困った顔で呟いた彼女に、緋勇は違和感を覚えた。蓬莱寺も同様であったらしく、彼の方は口に出して尋ねる。

「あれ、お花ちゃん? お葉ちゃんの事教えたっけ?」

彼女が来てから、名は出していなかった筈だった。
一瞬、花音はさらっと『そこに立ってる柳の木が教えてくれた』と答えてから、我に返ったようで、話し声が聞こえてきたからだなどと言い出した。

それは可笑しい。
照れからか、蓬莱寺の声は決して大きくなかった。その声が聞こえる範囲内に他者が存在したのならば、彼らが気付かないはずがなかった。

「そッ、そうだッ。浅草寺の奥山なんて、どうけ?」
「浅草寺?」

だが慌てた彼女が口にした単語に、蓬莱寺の興味が移る。緋勇としては、今更異能の力について、糾弾する気は無かった。彼女に悪意があるとも思えない。ならば得体の知れない力だろうと、構いはしなかった。

「どうするよ、緋勇? 他に当てがある訳でもねェし、行ってみるか」
「浅草寺か。……まあ、致し方あるまい」

少々嫌そうに、それでも緋勇は頷いた。おそらくは風祭と奥山の店を歩いたのは、数日前のはず。遭う可能性は低いであろうし、遭ったとしても、あの任ならば、鬼道衆として振舞う必要のないもの。問題はない。

「おう、決まりだなッ」

意気込み頷く蓬莱寺と共に、花音に礼を言って歩き出した。
尤も、前を行く男と異なり、緋勇の足取りは重い。あの哀しき遊女の悲劇を、もう一度目の当たりにする可能性が、非常に高いのだから。


奥山に着くや否や、香具師の男達が、次々に声を掛けていく。目が合うたびに勧められ閉口したのか、蓬莱寺が困ったように緋勇を振り返った。

「こいつは参った。何でもありやがらァ。簪に、三味線に、浅草海苔―――か。お前なら、どれがいいと思う?」

途中強く勧められた品を繰り返し、首を傾げる。
その選択肢では、緋勇としては悩むまでもなかった。

「簪――だろう。三味線は尤もな案だが、お前、買う金などあるのか?」
「……ねェよ」

そして、海苔は論外であった。生きていようと、死者であろうと、今の彼女は、満足に食べることなどできないであろうから。

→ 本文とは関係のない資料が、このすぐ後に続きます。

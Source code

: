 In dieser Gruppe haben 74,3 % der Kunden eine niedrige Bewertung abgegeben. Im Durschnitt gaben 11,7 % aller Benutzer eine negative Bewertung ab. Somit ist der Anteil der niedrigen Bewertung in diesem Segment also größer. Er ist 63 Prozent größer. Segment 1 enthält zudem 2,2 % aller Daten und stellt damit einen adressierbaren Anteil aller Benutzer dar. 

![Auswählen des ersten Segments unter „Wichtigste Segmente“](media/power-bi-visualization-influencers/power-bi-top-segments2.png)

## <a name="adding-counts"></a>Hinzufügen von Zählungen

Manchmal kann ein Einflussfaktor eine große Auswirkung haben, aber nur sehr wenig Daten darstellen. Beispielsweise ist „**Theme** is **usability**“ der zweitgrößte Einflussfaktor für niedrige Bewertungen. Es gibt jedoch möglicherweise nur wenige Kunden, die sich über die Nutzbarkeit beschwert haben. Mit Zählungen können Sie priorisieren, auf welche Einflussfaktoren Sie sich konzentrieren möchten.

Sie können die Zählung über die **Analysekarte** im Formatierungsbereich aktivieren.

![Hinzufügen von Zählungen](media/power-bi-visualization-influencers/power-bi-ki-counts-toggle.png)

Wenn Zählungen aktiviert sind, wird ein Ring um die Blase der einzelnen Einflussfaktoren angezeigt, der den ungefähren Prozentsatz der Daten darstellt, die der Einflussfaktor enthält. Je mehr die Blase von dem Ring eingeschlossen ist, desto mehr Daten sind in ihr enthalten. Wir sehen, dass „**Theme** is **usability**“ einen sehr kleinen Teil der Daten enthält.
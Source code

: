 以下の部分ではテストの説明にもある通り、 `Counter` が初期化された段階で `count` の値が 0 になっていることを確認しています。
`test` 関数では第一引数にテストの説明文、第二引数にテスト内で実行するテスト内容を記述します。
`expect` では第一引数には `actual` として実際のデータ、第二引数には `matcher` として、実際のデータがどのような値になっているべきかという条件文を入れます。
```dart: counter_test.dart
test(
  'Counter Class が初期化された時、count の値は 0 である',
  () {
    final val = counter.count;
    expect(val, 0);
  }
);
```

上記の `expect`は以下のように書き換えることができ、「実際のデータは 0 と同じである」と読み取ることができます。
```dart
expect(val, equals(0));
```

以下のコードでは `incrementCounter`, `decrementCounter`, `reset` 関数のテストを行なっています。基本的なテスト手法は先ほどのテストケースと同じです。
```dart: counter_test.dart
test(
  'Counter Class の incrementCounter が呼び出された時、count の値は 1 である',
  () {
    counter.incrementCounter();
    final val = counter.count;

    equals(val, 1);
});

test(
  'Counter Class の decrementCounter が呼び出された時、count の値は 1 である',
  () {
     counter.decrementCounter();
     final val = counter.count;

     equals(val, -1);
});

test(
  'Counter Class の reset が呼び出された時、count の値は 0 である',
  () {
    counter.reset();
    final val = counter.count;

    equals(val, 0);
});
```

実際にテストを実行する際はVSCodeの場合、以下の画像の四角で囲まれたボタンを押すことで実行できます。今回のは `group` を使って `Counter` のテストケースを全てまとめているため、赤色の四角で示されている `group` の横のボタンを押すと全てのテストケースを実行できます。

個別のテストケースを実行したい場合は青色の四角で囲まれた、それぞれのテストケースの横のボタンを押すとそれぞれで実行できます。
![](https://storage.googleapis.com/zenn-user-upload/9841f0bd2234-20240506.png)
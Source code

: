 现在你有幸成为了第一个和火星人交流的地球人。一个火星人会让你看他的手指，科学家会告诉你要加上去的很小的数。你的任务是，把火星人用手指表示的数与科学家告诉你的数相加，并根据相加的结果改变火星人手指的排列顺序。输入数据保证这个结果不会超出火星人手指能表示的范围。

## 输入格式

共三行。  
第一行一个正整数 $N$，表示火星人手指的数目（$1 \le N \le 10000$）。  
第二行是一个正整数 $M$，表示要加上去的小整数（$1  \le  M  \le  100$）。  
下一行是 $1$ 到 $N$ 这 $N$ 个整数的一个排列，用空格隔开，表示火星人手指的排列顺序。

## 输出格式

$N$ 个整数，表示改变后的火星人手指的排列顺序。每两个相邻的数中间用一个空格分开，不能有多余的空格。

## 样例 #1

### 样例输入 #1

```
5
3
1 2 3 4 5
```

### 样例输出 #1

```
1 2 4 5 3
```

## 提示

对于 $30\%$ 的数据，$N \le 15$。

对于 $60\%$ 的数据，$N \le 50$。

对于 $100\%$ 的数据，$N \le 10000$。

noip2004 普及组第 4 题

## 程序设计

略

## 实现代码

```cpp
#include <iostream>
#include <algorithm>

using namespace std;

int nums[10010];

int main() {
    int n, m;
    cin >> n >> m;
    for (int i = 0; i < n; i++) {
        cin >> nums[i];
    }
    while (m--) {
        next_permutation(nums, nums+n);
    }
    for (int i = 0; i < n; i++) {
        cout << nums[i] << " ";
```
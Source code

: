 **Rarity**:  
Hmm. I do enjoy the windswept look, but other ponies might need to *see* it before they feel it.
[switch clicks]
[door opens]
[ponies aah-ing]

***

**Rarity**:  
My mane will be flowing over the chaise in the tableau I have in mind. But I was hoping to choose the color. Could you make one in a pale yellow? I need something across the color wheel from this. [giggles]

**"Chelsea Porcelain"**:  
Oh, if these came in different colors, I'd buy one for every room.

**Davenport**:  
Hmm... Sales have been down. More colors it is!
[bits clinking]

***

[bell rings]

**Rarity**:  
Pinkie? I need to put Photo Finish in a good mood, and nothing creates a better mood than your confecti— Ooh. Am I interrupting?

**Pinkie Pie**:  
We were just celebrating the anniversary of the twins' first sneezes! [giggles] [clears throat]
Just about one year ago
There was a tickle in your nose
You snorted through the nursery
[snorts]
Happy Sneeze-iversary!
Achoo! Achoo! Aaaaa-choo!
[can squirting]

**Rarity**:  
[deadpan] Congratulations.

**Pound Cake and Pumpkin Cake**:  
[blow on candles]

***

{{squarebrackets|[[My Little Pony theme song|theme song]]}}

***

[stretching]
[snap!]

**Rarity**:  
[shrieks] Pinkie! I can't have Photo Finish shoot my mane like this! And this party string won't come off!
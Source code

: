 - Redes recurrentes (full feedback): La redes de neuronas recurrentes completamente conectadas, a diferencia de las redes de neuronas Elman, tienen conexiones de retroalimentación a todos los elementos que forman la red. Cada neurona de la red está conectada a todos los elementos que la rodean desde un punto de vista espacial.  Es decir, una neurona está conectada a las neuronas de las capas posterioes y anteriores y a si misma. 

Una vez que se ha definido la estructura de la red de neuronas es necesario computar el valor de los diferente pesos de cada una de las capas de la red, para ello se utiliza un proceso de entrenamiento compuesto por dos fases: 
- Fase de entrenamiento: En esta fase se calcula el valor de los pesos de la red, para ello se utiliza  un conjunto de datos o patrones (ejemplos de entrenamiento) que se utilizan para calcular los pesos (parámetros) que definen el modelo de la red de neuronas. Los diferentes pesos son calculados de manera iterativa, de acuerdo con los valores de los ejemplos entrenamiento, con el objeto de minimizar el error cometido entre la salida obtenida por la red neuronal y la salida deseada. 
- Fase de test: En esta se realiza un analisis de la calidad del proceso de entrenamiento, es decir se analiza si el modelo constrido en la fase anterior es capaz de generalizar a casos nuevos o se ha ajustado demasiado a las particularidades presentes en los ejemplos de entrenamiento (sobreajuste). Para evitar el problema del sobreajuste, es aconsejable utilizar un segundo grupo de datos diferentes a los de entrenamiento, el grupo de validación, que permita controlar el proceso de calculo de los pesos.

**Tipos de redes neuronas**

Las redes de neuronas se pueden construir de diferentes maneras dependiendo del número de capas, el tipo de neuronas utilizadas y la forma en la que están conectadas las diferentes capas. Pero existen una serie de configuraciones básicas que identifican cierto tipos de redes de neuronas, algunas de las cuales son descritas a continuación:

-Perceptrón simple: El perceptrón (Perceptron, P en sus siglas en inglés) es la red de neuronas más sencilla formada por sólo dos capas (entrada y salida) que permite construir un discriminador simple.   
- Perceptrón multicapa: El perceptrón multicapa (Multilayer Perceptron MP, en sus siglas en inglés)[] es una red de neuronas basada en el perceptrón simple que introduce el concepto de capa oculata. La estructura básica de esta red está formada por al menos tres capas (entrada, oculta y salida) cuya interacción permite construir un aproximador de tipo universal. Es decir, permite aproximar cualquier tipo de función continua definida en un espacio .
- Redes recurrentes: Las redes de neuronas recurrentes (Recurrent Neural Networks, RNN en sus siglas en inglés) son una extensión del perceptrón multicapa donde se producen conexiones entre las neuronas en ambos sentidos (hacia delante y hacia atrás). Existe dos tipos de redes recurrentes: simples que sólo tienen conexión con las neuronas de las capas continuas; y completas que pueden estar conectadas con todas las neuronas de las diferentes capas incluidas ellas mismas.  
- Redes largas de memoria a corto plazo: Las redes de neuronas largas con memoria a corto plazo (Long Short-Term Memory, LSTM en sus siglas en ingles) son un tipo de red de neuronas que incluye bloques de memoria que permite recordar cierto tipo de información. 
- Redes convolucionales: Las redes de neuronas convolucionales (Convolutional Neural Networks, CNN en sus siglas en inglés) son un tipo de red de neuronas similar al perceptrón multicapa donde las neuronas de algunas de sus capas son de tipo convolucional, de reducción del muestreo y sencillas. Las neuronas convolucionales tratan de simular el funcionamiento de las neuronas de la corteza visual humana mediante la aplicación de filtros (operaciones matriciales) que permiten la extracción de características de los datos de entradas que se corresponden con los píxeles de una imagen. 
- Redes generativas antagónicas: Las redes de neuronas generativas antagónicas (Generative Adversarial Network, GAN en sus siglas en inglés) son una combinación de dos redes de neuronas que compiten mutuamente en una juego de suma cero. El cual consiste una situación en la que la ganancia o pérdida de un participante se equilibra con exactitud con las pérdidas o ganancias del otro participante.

「遊女は着飾るのが商売みてェなモンだからな。妥当っていや、妥当だな。よし、簪屋を探してみようぜッ」


「あの男―――、職人みてェだな。面を打ってんのか? 簪とかもねェかな? 見てみようぜ」

裏手に並ぶ店の中、簪を捜す蓬莱寺が、声を上げた。
面、そしてこの時期の浅草寺。緋勇が連想する人物はただひとりであり、そしてそれは正解であった。

「んッ? こいつはいい。簪も売ってるじゃねェか?」

確かに申し訳程度に置かれていた。勿論、中央に陣取るのは、面たちであったが。
興味を引かれたらしき蓬莱寺が、色々と面師――弥勒 万斎に尋ねていた。

「こっちは、何だ? 犬か何かみてェだが……」
「それは、鵺だ」
「ぬえ? 何だ、ぬえって?」

いかにも面倒そうに答えていた弥勒が、黙り込んださまに、緋勇は軽く頭を抑えた。腕を斬り落としたあの馬鹿侍どもが確かに悪いのだが、弥勒の態度も、もう少しどうにかできないのだろうか。

「仕事の邪魔だ。どいてくれ」
「なッ、何だとッ!? てッ、てめェ―――」

掴みかかろうとした蓬莱寺の首根っこを、緋勇は無造作に掴み、留めた。

「だけど、この野郎がッ」

なおも前に進もうとする蓬莱寺を、もう一度引き、静かに諭す。

「止めとけ。そもそも面ではなく簪を探しているのだろう。ちなみに鵺とは、嘗て京に現れたという妖獣。頭が猿、胴が狸、手足が虎、尾が蛇という妙な姿をしたものだ。この面も、そう意匠が凝らされているだろう? ゆえに、お前の犬という言は、少々酷いな」

やっと目的を思い出した蓬莱寺が、落ち着きを取り戻した。だが、続いた弥勒の言葉に、再度眦が上がっていく。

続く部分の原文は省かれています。